Chen was pondering the age-old dilemma of natural versus artificial keys, with particular reference to an older article from Jonathan Lewis.
Jonathan was highlighting one of the disadantages of meaningless keys where in his example a query on a table4 had to go back via table3 and then table2 to get to table1 to lookup the value of what could have been one column of a natural composite key on table 4.
This led Chen to wonder whether he was right or wrong to use a customer id rather than a customer name for his primary and foreign keys and he linked to a script to update natural foreign keys when those keys change.

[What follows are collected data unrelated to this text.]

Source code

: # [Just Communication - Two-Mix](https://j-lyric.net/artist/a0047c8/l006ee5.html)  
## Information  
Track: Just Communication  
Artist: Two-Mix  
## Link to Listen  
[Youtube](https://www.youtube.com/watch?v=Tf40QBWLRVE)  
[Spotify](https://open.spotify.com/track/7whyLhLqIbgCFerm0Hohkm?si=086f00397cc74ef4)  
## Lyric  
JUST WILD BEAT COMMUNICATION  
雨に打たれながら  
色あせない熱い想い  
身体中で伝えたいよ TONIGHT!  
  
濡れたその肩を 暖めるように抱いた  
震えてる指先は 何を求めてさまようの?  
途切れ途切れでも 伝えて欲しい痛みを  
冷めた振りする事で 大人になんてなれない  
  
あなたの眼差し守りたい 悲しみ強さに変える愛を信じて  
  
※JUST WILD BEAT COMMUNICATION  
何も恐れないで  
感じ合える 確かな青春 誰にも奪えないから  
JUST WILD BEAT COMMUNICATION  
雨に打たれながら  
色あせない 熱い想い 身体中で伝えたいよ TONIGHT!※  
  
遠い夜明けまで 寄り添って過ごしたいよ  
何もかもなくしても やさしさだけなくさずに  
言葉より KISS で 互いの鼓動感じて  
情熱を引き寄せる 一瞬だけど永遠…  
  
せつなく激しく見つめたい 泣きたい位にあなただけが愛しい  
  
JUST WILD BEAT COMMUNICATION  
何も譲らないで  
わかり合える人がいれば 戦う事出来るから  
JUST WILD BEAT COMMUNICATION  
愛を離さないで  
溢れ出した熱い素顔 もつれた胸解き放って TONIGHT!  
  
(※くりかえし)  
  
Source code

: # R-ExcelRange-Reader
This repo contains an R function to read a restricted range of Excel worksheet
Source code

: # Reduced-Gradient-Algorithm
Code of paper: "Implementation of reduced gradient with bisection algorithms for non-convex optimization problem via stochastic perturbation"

You can find loads of articles out there regarding the pros and cons of natural versus artifical keys. As Chen points out, the storage overhead of using natural keys that are longer than artifical keys is rarely an issue.
Not so long ago, when I was preparing to leave a former employer, a fleet of robots ;-) from a Big 5 (or however many there are these days) consultancy came in and looked at some of the data models, shook their heads and said something along the lines of “what are these natural keys here? we always use artifical keys” (throughout the models there were some artificial keys, some natural keys).
And again, recently, I’ve reviewed data model propositions proposing artifical keys where an immutable natural key was available … (actually on reflection post blog post, I think this was a tendency to use another sequence id rather than a composite key of other artifical keys which is slightly different but still relevant).
(which almost brings me on to why non-database specialists trivialise the database and yet find it hard to string two tables together in an easy efficient way …
and which nearly brings me on to why agile teams seem determined to want to use people who all know a little bit of every application tier but not necessarily enough of each).
My take has always been to take a pragmatic solution.
Never say never. Never say always.
The candidates for a primary key should be immutable. They should not change, ever, period.
It’s ok for a unique key to change but…
A child’s foreign key references either the parent’s primary key or a unique key.
A candidate foreign key should also be immutable.
If it’s likely to change then use a sequence generated key.
And when designing don’t forget about how your data is going to be accessed (if you know that you’re going to want to access a table using a component of a natural composite foreign key, think carefully about that before making the queries go via a whole bunch of other tables just to lookup the value of a bunch of artificial keys) – Designers need to develop to validate their designs.